Question

Silver rod is dipped in aqueous solution of \( \mathrm{AgNO_3} \) of unknown concentration and Zn rod is dipped in \( 1 \, \mathrm{M} \) \( \mathrm{ZnSO_4} \) aqueous solution. Both these containers are connected to form a galvanic cell showing emf of \( 1.6 \, \mathrm{V} \). Calculate the value of \( \log_{10}[\mathrm{Ag}^+] \).
\( E^\circ_{\mathrm{Ag^+/Ag(s)} = 0.8 \, \mathrm{V} \qquad E^\circ_{\mathrm{Zn^{2+}/Zn(s)}} = -0.76 \, \mathrm{V} \)
[Use \( \dfrac{2.303RT}{F} = 0.059 \)]

• A. \( \dfrac{5.9}{4} \)
• B. \( \dfrac{4}{5.9} \)
• C. \( \dfrac{2}{5.9} \)
• D. \( \dfrac{8}{5.9} \)

Hint:

In galvanic cell problems, first identify cathode and anode using standard reduction potentials, then write the correct reaction quotient \( Q \) before applying the Nernst equation.

Answer 1

The Correct Option is B

Step 1: Write the cell reaction and calculate standard emf.
The given half-cells are:
\[ \mathrm{Ag^+ + e^- \rightarrow Ag} \qquad E^\circ = 0.8 \, \mathrm{V} \] \[ \mathrm{Zn^{2+} + 2e^- \rightarrow Zn} \qquad E^\circ = -0.76 \, \mathrm{V} \] Since silver has a higher reduction potential, it acts as the cathode and zinc acts as the anode.
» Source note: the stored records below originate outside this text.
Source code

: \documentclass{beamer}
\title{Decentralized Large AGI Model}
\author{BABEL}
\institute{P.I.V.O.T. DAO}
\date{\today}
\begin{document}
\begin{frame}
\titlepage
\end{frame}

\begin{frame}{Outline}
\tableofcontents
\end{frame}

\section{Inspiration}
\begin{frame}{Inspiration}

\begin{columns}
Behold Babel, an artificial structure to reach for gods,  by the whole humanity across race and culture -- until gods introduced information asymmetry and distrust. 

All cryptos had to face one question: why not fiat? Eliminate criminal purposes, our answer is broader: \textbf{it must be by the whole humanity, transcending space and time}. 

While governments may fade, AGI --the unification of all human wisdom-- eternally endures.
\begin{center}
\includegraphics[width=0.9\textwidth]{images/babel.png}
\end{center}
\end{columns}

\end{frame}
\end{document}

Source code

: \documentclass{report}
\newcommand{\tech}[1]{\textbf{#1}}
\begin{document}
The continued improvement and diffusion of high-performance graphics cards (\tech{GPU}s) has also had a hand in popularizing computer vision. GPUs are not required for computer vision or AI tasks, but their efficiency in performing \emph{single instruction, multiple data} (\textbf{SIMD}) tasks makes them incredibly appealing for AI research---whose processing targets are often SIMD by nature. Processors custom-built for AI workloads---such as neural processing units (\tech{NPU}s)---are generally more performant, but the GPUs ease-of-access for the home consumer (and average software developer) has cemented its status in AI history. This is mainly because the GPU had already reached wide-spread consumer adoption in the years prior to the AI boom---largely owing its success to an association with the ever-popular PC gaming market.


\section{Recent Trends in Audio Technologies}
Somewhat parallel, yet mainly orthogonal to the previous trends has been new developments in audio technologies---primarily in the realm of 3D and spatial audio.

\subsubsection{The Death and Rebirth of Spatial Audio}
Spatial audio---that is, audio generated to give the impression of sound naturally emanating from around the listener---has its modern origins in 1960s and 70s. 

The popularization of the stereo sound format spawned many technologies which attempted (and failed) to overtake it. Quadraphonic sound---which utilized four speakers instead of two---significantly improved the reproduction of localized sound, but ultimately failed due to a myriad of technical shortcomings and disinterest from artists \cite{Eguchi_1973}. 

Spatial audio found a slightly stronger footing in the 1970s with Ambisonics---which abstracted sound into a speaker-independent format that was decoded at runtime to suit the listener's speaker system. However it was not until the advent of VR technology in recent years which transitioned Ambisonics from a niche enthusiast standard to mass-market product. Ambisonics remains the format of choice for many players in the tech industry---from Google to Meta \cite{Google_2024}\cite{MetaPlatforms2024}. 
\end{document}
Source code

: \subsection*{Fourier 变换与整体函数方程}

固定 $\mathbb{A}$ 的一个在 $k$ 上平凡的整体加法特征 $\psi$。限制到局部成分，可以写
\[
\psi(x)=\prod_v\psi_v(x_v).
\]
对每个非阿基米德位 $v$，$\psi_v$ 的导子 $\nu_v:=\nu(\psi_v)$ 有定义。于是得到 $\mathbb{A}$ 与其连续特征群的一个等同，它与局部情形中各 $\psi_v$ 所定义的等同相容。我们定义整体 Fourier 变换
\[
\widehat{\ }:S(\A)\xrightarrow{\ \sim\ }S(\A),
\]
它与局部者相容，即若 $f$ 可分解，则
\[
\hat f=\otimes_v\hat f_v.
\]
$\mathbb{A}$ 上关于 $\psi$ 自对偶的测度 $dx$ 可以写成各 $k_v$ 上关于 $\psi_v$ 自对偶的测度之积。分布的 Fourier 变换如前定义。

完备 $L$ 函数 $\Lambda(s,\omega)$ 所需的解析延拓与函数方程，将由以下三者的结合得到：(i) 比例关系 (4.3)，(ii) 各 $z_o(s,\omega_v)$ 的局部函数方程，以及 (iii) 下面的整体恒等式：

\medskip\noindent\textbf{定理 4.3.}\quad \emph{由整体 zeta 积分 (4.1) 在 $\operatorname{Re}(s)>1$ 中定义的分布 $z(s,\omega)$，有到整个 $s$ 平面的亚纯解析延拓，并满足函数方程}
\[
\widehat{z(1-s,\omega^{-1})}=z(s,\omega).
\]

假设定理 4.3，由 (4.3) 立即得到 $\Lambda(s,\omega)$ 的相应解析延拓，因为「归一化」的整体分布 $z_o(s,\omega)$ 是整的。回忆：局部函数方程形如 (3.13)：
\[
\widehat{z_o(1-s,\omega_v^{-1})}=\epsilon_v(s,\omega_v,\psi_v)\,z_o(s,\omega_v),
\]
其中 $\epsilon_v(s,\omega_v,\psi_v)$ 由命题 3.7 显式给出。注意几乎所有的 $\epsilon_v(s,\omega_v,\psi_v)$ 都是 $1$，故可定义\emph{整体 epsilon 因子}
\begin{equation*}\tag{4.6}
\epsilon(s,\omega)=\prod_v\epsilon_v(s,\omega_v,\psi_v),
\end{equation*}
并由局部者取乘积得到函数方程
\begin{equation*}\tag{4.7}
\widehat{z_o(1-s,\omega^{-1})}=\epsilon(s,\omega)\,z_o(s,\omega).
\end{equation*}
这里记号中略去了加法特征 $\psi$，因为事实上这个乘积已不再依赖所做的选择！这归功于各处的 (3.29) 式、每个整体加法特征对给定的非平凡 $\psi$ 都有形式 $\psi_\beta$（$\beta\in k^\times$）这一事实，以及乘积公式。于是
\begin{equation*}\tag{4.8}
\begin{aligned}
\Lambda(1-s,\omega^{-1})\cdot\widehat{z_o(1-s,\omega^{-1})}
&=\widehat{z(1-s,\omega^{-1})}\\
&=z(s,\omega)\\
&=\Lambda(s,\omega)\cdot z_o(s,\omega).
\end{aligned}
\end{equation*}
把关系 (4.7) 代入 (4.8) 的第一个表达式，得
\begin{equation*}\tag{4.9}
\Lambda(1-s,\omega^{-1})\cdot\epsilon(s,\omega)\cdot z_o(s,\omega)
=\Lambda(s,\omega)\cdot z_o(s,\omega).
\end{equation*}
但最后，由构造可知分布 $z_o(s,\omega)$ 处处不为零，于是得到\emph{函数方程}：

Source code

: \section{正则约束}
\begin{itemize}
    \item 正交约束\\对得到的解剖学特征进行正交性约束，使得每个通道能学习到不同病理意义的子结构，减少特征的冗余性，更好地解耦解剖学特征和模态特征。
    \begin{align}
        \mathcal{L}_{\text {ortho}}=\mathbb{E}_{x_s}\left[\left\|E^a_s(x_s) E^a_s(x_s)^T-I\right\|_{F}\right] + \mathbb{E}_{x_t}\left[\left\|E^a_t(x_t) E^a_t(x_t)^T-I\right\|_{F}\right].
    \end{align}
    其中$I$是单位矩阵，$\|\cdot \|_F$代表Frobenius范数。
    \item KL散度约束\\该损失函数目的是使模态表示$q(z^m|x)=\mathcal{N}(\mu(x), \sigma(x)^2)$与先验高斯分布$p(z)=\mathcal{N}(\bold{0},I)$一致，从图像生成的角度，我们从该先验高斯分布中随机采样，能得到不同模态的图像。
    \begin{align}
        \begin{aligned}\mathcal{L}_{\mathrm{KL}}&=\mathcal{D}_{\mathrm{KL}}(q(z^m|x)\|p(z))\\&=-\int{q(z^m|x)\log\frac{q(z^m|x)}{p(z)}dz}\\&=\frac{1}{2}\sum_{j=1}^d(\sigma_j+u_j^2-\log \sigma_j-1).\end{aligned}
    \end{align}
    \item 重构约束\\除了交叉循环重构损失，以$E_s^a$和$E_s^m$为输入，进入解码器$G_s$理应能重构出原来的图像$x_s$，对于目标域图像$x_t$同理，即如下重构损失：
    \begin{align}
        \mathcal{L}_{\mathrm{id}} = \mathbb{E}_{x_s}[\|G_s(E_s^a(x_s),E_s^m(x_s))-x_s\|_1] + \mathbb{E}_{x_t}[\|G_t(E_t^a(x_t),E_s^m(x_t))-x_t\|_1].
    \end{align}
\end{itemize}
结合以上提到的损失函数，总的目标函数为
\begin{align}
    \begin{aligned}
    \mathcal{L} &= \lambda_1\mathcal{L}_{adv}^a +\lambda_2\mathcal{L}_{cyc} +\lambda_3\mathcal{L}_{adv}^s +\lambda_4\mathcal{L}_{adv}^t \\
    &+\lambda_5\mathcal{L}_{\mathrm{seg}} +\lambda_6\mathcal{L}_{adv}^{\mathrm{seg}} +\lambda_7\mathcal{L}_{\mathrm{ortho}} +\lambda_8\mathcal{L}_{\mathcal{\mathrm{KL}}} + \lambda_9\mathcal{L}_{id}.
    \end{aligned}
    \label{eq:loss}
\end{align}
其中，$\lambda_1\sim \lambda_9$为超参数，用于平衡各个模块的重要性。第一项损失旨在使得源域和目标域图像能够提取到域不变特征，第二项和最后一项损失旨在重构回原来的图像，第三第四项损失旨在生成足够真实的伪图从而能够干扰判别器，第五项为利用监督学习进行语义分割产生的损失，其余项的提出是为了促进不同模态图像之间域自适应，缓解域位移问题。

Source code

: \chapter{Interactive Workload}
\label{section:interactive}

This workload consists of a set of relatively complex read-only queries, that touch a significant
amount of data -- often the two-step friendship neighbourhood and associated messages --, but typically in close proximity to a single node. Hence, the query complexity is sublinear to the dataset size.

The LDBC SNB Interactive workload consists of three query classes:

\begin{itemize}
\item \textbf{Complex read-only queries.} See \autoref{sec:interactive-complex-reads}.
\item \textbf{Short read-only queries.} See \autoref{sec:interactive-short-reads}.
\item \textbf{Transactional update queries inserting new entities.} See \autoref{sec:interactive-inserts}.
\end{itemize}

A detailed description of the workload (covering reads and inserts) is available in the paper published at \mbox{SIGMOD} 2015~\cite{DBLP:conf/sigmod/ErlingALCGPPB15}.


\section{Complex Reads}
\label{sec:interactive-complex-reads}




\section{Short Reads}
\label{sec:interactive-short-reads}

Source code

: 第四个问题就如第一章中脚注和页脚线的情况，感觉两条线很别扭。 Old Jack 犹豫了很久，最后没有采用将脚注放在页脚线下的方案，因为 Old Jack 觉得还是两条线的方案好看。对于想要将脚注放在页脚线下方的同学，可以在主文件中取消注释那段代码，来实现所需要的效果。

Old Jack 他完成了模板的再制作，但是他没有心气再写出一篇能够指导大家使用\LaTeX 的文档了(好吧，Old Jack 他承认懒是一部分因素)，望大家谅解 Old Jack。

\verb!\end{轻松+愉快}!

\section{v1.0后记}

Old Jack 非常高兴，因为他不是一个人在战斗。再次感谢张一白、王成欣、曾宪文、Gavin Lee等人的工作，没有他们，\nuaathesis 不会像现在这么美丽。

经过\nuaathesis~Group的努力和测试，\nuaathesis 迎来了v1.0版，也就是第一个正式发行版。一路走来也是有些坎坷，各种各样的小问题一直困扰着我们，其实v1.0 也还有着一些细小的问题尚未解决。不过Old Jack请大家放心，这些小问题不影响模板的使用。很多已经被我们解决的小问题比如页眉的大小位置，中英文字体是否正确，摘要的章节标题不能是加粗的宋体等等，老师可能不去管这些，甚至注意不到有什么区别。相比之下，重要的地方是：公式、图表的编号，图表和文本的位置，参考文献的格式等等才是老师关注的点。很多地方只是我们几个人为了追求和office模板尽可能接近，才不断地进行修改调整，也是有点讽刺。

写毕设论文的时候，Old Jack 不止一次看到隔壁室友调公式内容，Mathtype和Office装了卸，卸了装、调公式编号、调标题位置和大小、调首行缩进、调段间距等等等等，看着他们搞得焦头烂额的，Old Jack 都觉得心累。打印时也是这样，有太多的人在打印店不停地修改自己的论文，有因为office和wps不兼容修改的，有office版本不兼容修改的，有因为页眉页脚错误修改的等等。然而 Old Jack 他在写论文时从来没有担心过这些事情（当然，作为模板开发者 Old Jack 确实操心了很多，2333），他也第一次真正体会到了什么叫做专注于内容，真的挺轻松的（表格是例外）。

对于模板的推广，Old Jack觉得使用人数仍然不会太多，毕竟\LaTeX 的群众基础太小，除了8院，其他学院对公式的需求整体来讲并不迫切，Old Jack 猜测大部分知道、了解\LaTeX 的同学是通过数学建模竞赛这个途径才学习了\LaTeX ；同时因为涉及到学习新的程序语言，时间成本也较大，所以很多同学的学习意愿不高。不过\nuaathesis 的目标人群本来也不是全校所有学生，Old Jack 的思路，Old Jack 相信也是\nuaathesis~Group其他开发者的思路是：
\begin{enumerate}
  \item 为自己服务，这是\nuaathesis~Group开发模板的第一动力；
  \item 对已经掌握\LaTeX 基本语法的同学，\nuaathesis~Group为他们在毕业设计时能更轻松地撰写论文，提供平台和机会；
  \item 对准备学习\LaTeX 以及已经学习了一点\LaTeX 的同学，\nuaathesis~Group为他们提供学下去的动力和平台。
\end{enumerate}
Therefore, the overall cell reaction is:
\[ \mathrm{Zn(s) + 2Ag^+(aq) \rightarrow Zn^{2+}(aq) + 2Ag(s)} \] Now, the standard emf of the cell is:
\[ E^\circ_{\text{cell}} = E^\circ_{\text{cathode}} - E^\circ_{\text{anode}} \] \[ E^\circ_{\text{cell}} = 0.8 - (-0.76) = 1.56 \, \mathrm{V} \]
Step 2: Apply the Nernst equation.
For the reaction \[ \mathrm{Zn(s) + 2Ag^+(aq) \rightarrow Zn^{2+}(aq) + 2Ag(s)} \] the number of electrons transferred is \( n = 2 \).
The reaction quotient is: \[ Q = \frac{[\mathrm{Zn^{2+}}]}{[\mathrm{Ag^+}]^2} \] Given that \( [\mathrm{Zn^{2+}}] = 1 \, \mathrm{M} \), we get: \[ Q = \frac{1}{[\mathrm{Ag^+}]^2} \] Now use the Nernst equation: \[ E_{\text{cell}} = E^\circ_{\text{cell}} - \frac{0.059}{n}\log Q \] \[ 1.6 = 1.56 - \frac{0.059}{2}\log \left( \frac{1}{[\mathrm{Ag^+}]^2} \right) \]
Step 3: Simplify the logarithmic term.
We know that: \[ \log \left( \frac{1}{[\mathrm{Ag^+}]^2} \right) = -2 \log [\mathrm{Ag^+}] \] Substituting this into the equation: \[ 1.6 = 1.56 - \frac{0.059}{2} \left( -2 \log [\mathrm{Ag^+}] \right) \] \[ 1.6 = 1.56 + 0.059 \log [\mathrm{Ag^+}] \] Now subtract \( 1.56 \) from both sides: \[ 1.6 - 1.56 = 0.059 \log [\mathrm{Ag^+}] \] \[ 0.04 = 0.059 \log [\mathrm{Ag^+}] \]
Step 4: Find the value of \( \log_{10}[\mathrm{Ag^+}] \).
\[ \log [\mathrm{Ag^+}] = \frac{0.04}{0.059} \] \[ \log [\mathrm{Ag^+}] = \frac{4}{5.9} \] Hence, \[ \log_{10}[\mathrm{Ag^+}] = \frac{4}{5.9} \] So, the correct option is \( (B) \).
Final Answer: \( \log_{10}[\mathrm{Ag^+}] = \dfrac{4}{5.9} \).